John Clark was not one of the original protagonists in The Three-Cornered War.
Clark was a surveyor, lawyer, and landowner in Illinois when the war began. Too old to shoulder a rifle, he hoped to serve the Union in other ways. President Lincoln appointed him surveyor-general of New Mexico Territory in the summer of 1861, and Clark left his large family in Illinois in order to take up this post, which he held until 1868.
I found Clark’s 27 volumes of diaries at the Frey Angélico Chávez History Library at the Palace of the Governors in Santa Fe pretty early on in my research. They were astounding documents: rich in detail regarding life in the territorial capital from the fall of 1861 through the spring of 1868, with periodic pencil sketches of New Mexico landscapes and towns.
At first I was going to use Clark’s diaries to create context for some of the other protagonists in the book (Louisa Canby, Kit Carson, and James Carleton), all of whom Clark knew and socialized with during the war. He wrote several entries, for example, describing séances he attended with Louisa in Santa Fe in the winter of 1862, events that left him fascinated and flummoxed.
As I read through the entirety of his journals (I had only been able to take notes on his 1861-62 volumes on site during my first trip), however, it became clear to me that Clark himself played a more pivotal role in events in the Civil War West than I had thought.
He was the voice of the Lincoln Administration in New Mexico Territory, a dedicated Republican who believed in the party’s vision for the West: a landscape of free white labor, cleared of both secessionists and Native peoples.
Readers of The Three-Cornered War will meet Clark when he arrives in Santa Fe in October 1861, and follow him as he evacuates the city before it falls to the Confederates in March 1862.
His subsequent surveys of Bosque Redondo, Chiricahua Apache territory in the Mogollon Mountains, and the Arizona gold country help to justify Union Army campaigns against Apaches and Navajos in 1863-64. And the letters Clark writes to his superiors in Washington help the Lincoln Administration and the Republican Party envision the conquest of the West.

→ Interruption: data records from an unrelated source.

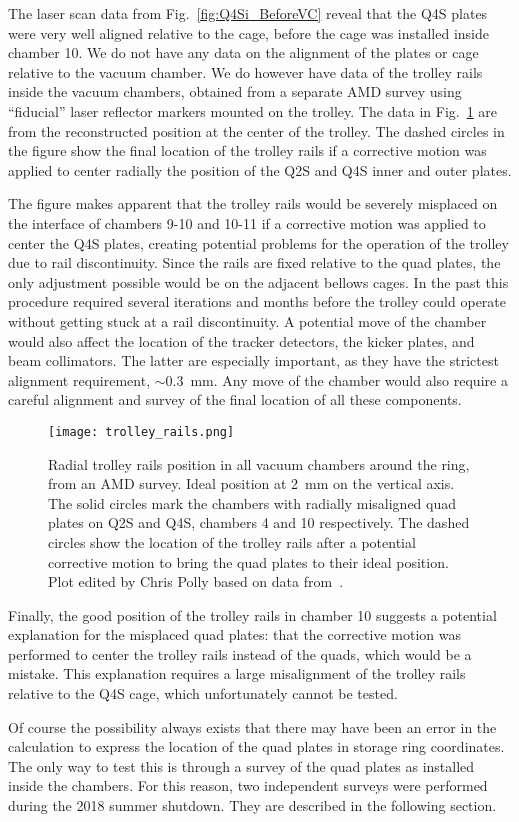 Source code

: The laser scan data from Fig.~\ref{fig:Q4Si_BeforeVC} reveal that the Q4S plates were very well aligned relative to the cage, before the cage was installed inside chamber 10. 
We do not have any data on the alignment of the plates or cage relative to the vacuum chamber.
We do however have data of the trolley rails inside the vacuum chambers, obtained from a separate AMD survey using ``fiducial'' laser reflector markers mounted on the trolley. The data in Fig.~\ref{fig:trolley_rails} are from the reconstructed position at the center of the trolley. 
The dashed circles in the figure show the final location of the trolley rails if a corrective motion was applied to center radially the position of the Q2S and Q4S inner and outer plates. 

The figure makes apparent that the trolley rails would be severely misplaced on the interface of chambers 9-10 and 10-11 if a corrective motion was applied to center the Q4S plates, creating potential problems for the operation of the trolley due to rail discontinuity. 
Since the rails are fixed relative to the quad plates, the only adjustment possible would be on the adjacent bellows cages. In the past this procedure required several iterations and months before the trolley could operate without getting stuck at a rail discontinuity.
A potential move of the chamber would also affect the location of the tracker detectors, the kicker plates, and beam collimators. The latter are especially important, as they have the strictest alignment requirement, $\sim$\SI{0.3}{mm}. Any move of the chamber would also require a careful alignment and survey of the final location of all these components.


\begin{figure}[]
	\centering
	\texttt{[image: trolley\_rails.png]}
	\caption{Radial trolley rails position in all vacuum chambers around the ring, from an AMD survey. Ideal position at \SI{2}{mm} on the vertical axis. The solid circles mark the chambers with radially misaligned quad plates on Q2S and Q4S, chambers 4 and 10 respectively. The dashed circles show the location of the trolley rails after a potential corrective motion to bring the quad plates to their ideal position. Plot edited by Chris Polly based on data from~\cite{Grange:elog386}.
	}\label{fig:trolley_rails}
\end{figure}


Finally, the good position of the trolley rails in chamber 10 suggests a potential explanation for the misplaced quad plates: that the corrective motion was performed to center the trolley rails instead of the quads, which would be a mistake. 
This explanation requires a large misalignment of the trolley rails relative to the Q4S cage, which unfortunately cannot be tested.

Of course the possibility always exists that there may have been an error in the calculation to express the location of the quad plates in storage ring coordinates.
The only way to test this is through a survey of the quad plates as installed inside the chambers. 
For this reason, two independent surveys were performed during the 2018 summer shutdown. They are described in the following section.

Although John Clark took several furloughs to travel to Washington, D.C. and home to Illinois to see his family between 1861 and 1868, he is one of only two protagonists in The Three-Cornered War (Juanita is the other) whose experiences of the Civil War West shape the book from beginning to end.
To tell Clark’s story, I used his diaries at the Chávez Library; his letters to the General Land Office and survey maps, in pristine condition and collected in several boxes at the National Archives; secondary sources on surveyors and surveying in nineteenth-century America; and New Mexico newspaper accounts that noted Clark’s activities in that territory and in Arizona.